El fuego es también el símbolo que quema, es el símbolo que consume todo aquello que es inferior a él, que es combustible y ese fuego también simbolizó, en aquella ceremonia tan bonita, ese salto sobre el fuego que ambos dimos, manifestó claramente que cuando mantenemos encendido ese fuego en nuestro ser, que es mantenernos auténticos, lo que nos permite es irnos convirtiendo en seres cada vez más combustibles que expandimos ese fuego, tornandonos cada vez seres más ígneos y auténticos.


En esa unión también se unieron nuestras dos Comunidades. En ambos caos los cetáceos han tenido un papel preponderante.


Telos tiene a los delfines como símbolo de su ciudad y aquí nosotros tenemos a todo el conjunto de cetáceos, propios de esta zona del Pacífico, que también se relacionan con nosotros, estableciendo una Comunidad humano-cetácea que ha ido creciendo en conciencia, pues también nosotros hemos sido convocados para ser depositarios de parte de la Memoria Planetaria que ellos sostienen hasta ahora, pues, como muchos de ustedes sabrán, los cetáceos están terminando ya su ciclo de permanencia en la Tierra, en todas sus dimensiones, con el propósito de regresar a su estrella natal (Sirio) y dejar en los humanos impecables, en los humanos salvajes, la memoria de la historia completa de este magnífico planeta que habitamos.


Esa relación también la sostiene Telos.

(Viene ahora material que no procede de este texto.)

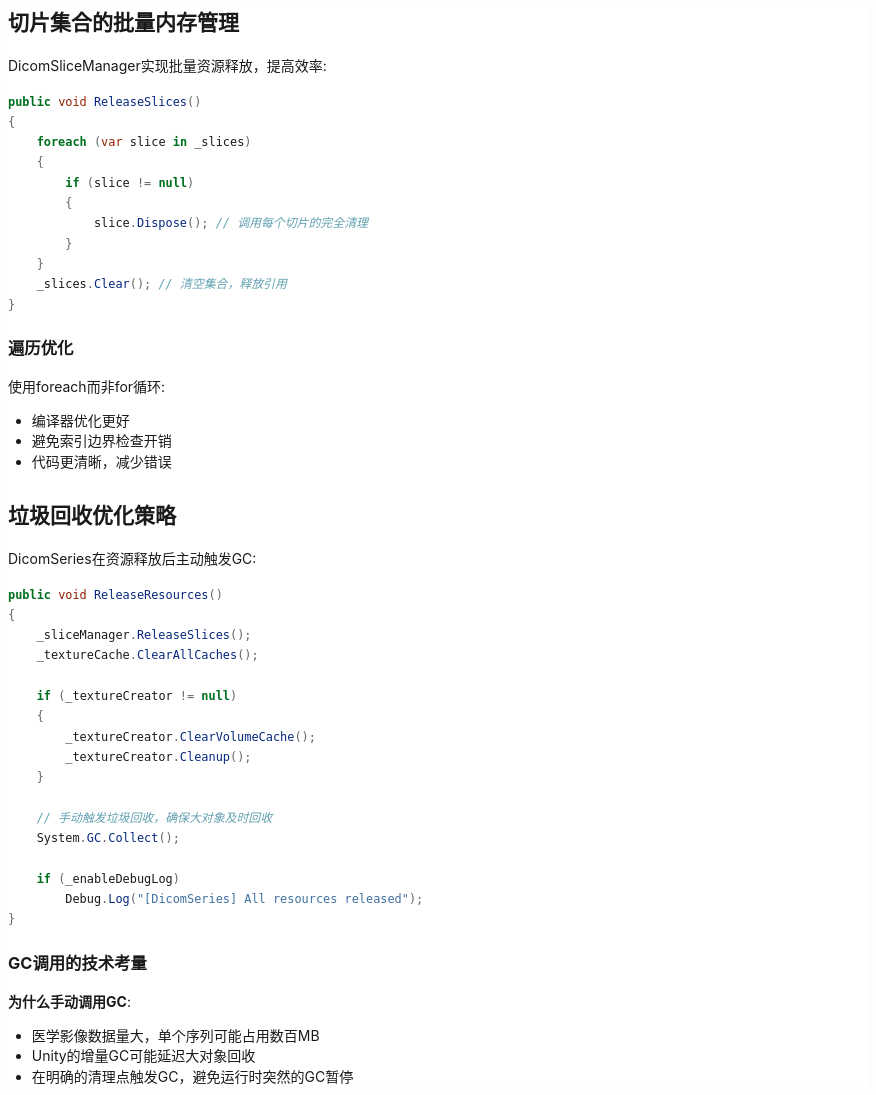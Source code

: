 ## 切片集合的批量内存管理

DicomSliceManager实现批量资源释放，提高效率:

```csharp
public void ReleaseSlices()
{
    foreach (var slice in _slices)
    {
        if (slice != null)
        {
            slice.Dispose(); // 调用每个切片的完全清理
        }
    }
    _slices.Clear(); // 清空集合，释放引用
}
```

### 遍历优化

使用foreach而非for循环:
- 编译器优化更好
- 避免索引边界检查开销
- 代码更清晰，减少错误

## 垃圾回收优化策略

DicomSeries在资源释放后主动触发GC:

```csharp
public void ReleaseResources()
{
    _sliceManager.ReleaseSlices();
    _textureCache.ClearAllCaches();

    if (_textureCreator != null)
    {
        _textureCreator.ClearVolumeCache();
        _textureCreator.Cleanup();
    }

    // 手动触发垃圾回收，确保大对象及时回收
    System.GC.Collect();

    if (_enableDebugLog)
        Debug.Log("[DicomSeries] All resources released");
}
```

### GC调用的技术考量

**为什么手动调用GC**:
- 医学影像数据量大，单个序列可能占用数百MB
- Unity的增量GC可能延迟大对象回收
- 在明确的清理点触发GC，避免运行时突然的GC暂停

Hay allí un nexo muy bonito con los delfines en particular y los humanos que habitan en la Comunidad del Amor Viviente, pueden hacer ese contacto directo con ellos, y ellos, los delfines, les permitan recuperarse en el ser verdadero que cada uno es.


La 5D tiene muchas manifestaciones de conciencia y no todas son propias de la profundidad de los seres salvajes.


La vida en sociedad en ocasiones va llevando, inclusive en la vida en la 5D, a dejar de lado esa autenticidad para manifestarse en un movimiento hacia afuera, que a veces es contraproducente para el propio ser, y la actividad con los cetáceos en general, ayuda a reposicionarse en el ser verdadero, y esa es también parte de la hermandad que sostenemos Siragusa y Telos.


Rowina: Muchísimas gracias porque lo has redondeado todo y has dado sentido también a una experiencia magnífica que Igneón y yo vivimos con los delfines, que nos transmitieron un mantram sagrado, procedente de la Lemuria, que nos ha ayudado mucho, tanto a Igneón como a mí, para liberar nuestras agua interiores, nuestro sentir profundo y salvaje, auténtico.


En Igneón este mantram ha producido una profunda sanación que le ha ayudado a ser más auténtico con sus emociones, a expresarlas sanamente. Ha sido algo muy evidente que contaremos a nuestros lectores, su testimonio de sanación con este mantram que los delfines nos han dado, para conectar con nuestro sentir profundo, liberándolo del dique de la mente racional.